The crown prince, who is also the chairman of the kingdom’s Council of Economic and Development Affairs, has levied taxes on citizens, imposed governmental fiscal discipline, and sold stakes in Saudi Aramco, the state-run oil giant, to pay for Vision 2030. The United States can appeal to MBS by providing an additional financial jolt to help him realize his signature plan. Through supercharging agencies like the U.S. Development Finance Corporation, the U.S. Trade and Development Agency, and the Millennium Challenge Corporation, Washington should invest tens of billions in the Saudi economy, focusing mostly on Saudi initiatives to build its renewable energy and manufacturing sectors: nuclear reactors, water desalination operations, and solar farms.

The financing—which would come mostly in the form of grants and low-interest loans to the Saudi government and outside contractors assisting the building efforts—would help accomplish much more than the prince’s economic diversification efforts. Funding and replicating projects like the gargantuan Sakaka solar plant could serve as the basis for a Saudi-wide revolution in photovoltaics use. Not only could the desert kingdom run its domestic economy on clean solar—as well as hydrogen and nuclear power—but it could become a leader in exporting that zero-carbon energy to a region sorely in need of alternative sources: Europe.

The invasion of Ukraine by Russia has thrown global energy markets into chaos, and nowhere has such turmoil been more acute than in Europe. Though European Union (EU) member states have tossed out Russia-linked energy projects like Nord Stream 2, the continent has continued to purchase oil and gas from Moscow, leading to record revenues for the aggressor to fund its criminal war. And while the EU has committed to a plan of completely phasing out Russian petroleum products by early 2023 (and even then there are exceptions), the Kremlin’s historical hydrocarbon grip on Europe, experts agree, has gravely threatened the security and prosperity of European governments and, by extension, the United States.

With the urgency created by Moscow’s gross territory grab, the United States can and should help diversify Saudi Arabia’s export economy to help not only the crown prince’s legacy and thus U.S.-Saudi relations, but the geopolitical risk, energy scarcity, and source diversification problem in Europe, too. Creating such linkages with the kingdom will bring Europe into a low-carbon future and starve Moscow of desperately needed revenue to fund its wars, not to mention its entire government.

Such cooperation, with enough financial support from the United States and its allies, could be replicated with other nations in the Middle East eager to diversify their economies and build sustainable energy production and export systems: Egypt, Jordan, Israel, and so on. Through Vision 2030 and its Middle East Green Initiative, Riyadh could leverage its regional leadership and compel its neighbors to sign onto what EcoPeace Middle East, a nongovernmental organization, refers to as the “Green Blue Deal,” an award-winning initiative meant to help facilitate an economically prosperous clean-energy future for Europe and the Middle East.

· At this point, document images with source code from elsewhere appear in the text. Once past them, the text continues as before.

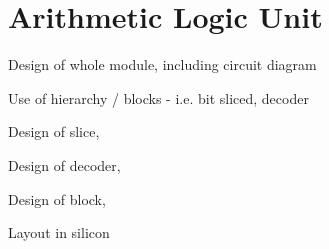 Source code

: 

\section{Arithmetic Logic Unit}


Design of whole module, including circuit diagram

Use of hierarchy / blocks - i.e. bit sliced, decoder

Design of slice,

Design of decoder,

Design of block,

Layout in silicon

Again, given the opportunities to secure clean energy for Europe, engage in productive diplomacy and economic statecraft with Saudi Arabia and other regional powers, and severely curtail Russia’s ability to do harm, Washington and its allies in the G7 could use their recently announced Partnership for Global Infrastructure and Investment (PGII) to funnel billions of dollars into Saudi and Middle Eastern energy projects like the ones envisioned by Vision 2030 and the Green Blue Deal. Indeed, the ambitious scheme is already beginning to fund like-minded, zero-emissions projects such as a massive solar farm in Angola. And while PGII emphasizes cooperation with private stakeholders (U.S. companies are already taking the lead), Riyadh is positioning Saudi Arabia to be a haven for such enterprises with recent improvements to its investment climate. Indeed, inclusion of both Saudi and American private sector actors in this initiative will ensure both the security of both nations’ domestic interests and the viability of the partnership as a whole.